- How to complete this task
Among the entries, find the lines with the string "Grafische" and copy them.

Extracted records
========

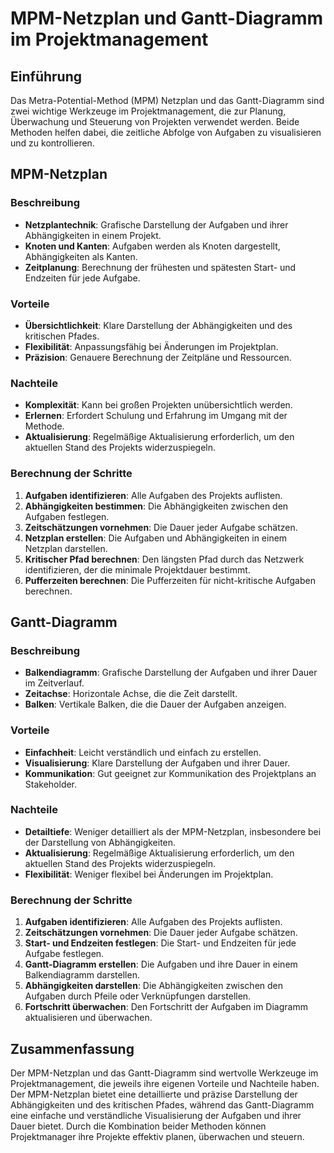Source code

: # MPM-Netzplan und Gantt-Diagramm im Projektmanagement

## Einführung

Das Metra-Potential-Method (MPM) Netzplan und das Gantt-Diagramm sind zwei wichtige Werkzeuge im Projektmanagement, die zur Planung, Überwachung und Steuerung von Projekten verwendet werden. Beide Methoden helfen dabei, die zeitliche Abfolge von Aufgaben zu visualisieren und zu kontrollieren.

## MPM-Netzplan

### Beschreibung
- **Netzplantechnik**: Grafische Darstellung der Aufgaben und ihrer Abhängigkeiten in einem Projekt.
- **Knoten und Kanten**: Aufgaben werden als Knoten dargestellt, Abhängigkeiten als Kanten.
- **Zeitplanung**: Berechnung der frühesten und spätesten Start- und Endzeiten für jede Aufgabe.

### Vorteile
- **Übersichtlichkeit**: Klare Darstellung der Abhängigkeiten und des kritischen Pfades.
- **Flexibilität**: Anpassungsfähig bei Änderungen im Projektplan.
- **Präzision**: Genauere Berechnung der Zeitpläne und Ressourcen.

### Nachteile
- **Komplexität**: Kann bei großen Projekten unübersichtlich werden.
- **Erlernen**: Erfordert Schulung und Erfahrung im Umgang mit der Methode.
- **Aktualisierung**: Regelmäßige Aktualisierung erforderlich, um den aktuellen Stand des Projekts widerzuspiegeln.

### Berechnung der Schritte
1. **Aufgaben identifizieren**: Alle Aufgaben des Projekts auflisten.
2. **Abhängigkeiten bestimmen**: Die Abhängigkeiten zwischen den Aufgaben festlegen.
3. **Zeitschätzungen vornehmen**: Die Dauer jeder Aufgabe schätzen.
4. **Netzplan erstellen**: Die Aufgaben und Abhängigkeiten in einem Netzplan darstellen.
5. **Kritischer Pfad berechnen**: Den längsten Pfad durch das Netzwerk identifizieren, der die minimale Projektdauer bestimmt.
6. **Pufferzeiten berechnen**: Die Pufferzeiten für nicht-kritische Aufgaben berechnen.

## Gantt-Diagramm

### Beschreibung
- **Balkendiagramm**: Grafische Darstellung der Aufgaben und ihrer Dauer im Zeitverlauf.
- **Zeitachse**: Horizontale Achse, die die Zeit darstellt.
- **Balken**: Vertikale Balken, die die Dauer der Aufgaben anzeigen.

### Vorteile
- **Einfachheit**: Leicht verständlich und einfach zu erstellen.
- **Visualisierung**: Klare Darstellung der Aufgaben und ihrer Dauer.
- **Kommunikation**: Gut geeignet zur Kommunikation des Projektplans an Stakeholder.

### Nachteile
- **Detailtiefe**: Weniger detailliert als der MPM-Netzplan, insbesondere bei der Darstellung von Abhängigkeiten.
- **Aktualisierung**: Regelmäßige Aktualisierung erforderlich, um den aktuellen Stand des Projekts widerzuspiegeln.
- **Flexibilität**: Weniger flexibel bei Änderungen im Projektplan.

### Berechnung der Schritte
1. **Aufgaben identifizieren**: Alle Aufgaben des Projekts auflisten.
2. **Zeitschätzungen vornehmen**: Die Dauer jeder Aufgabe schätzen.
3. **Start- und Endzeiten festlegen**: Die Start- und Endzeiten für jede Aufgabe festlegen.
4. **Gantt-Diagramm erstellen**: Die Aufgaben und ihre Dauer in einem Balkendiagramm darstellen.
5. **Abhängigkeiten darstellen**: Die Abhängigkeiten zwischen den Aufgaben durch Pfeile oder Verknüpfungen darstellen.
6. **Fortschritt überwachen**: Den Fortschritt der Aufgaben im Diagramm aktualisieren und überwachen.

## Zusammenfassung

Der MPM-Netzplan und das Gantt-Diagramm sind wertvolle Werkzeuge im Projektmanagement, die jeweils ihre eigenen Vorteile und Nachteile haben. Der MPM-Netzplan bietet eine detaillierte und präzise Darstellung der Abhängigkeiten und des kritischen Pfades, während das Gantt-Diagramm eine einfache und verständliche Visualisierung der Aufgaben und ihrer Dauer bietet. Durch die Kombination beider Methoden können Projektmanager ihre Projekte effektiv planen, überwachen und steuern.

========

- Answer box
- **Netzplantechnik**: Grafische Darstellung der Aufgaben und ihrer Abhängigkeiten in einem Projekt.
- **Balkendiagramm**: Grafische Darstellung der Aufgaben und ihrer Dauer im Zeitverlauf.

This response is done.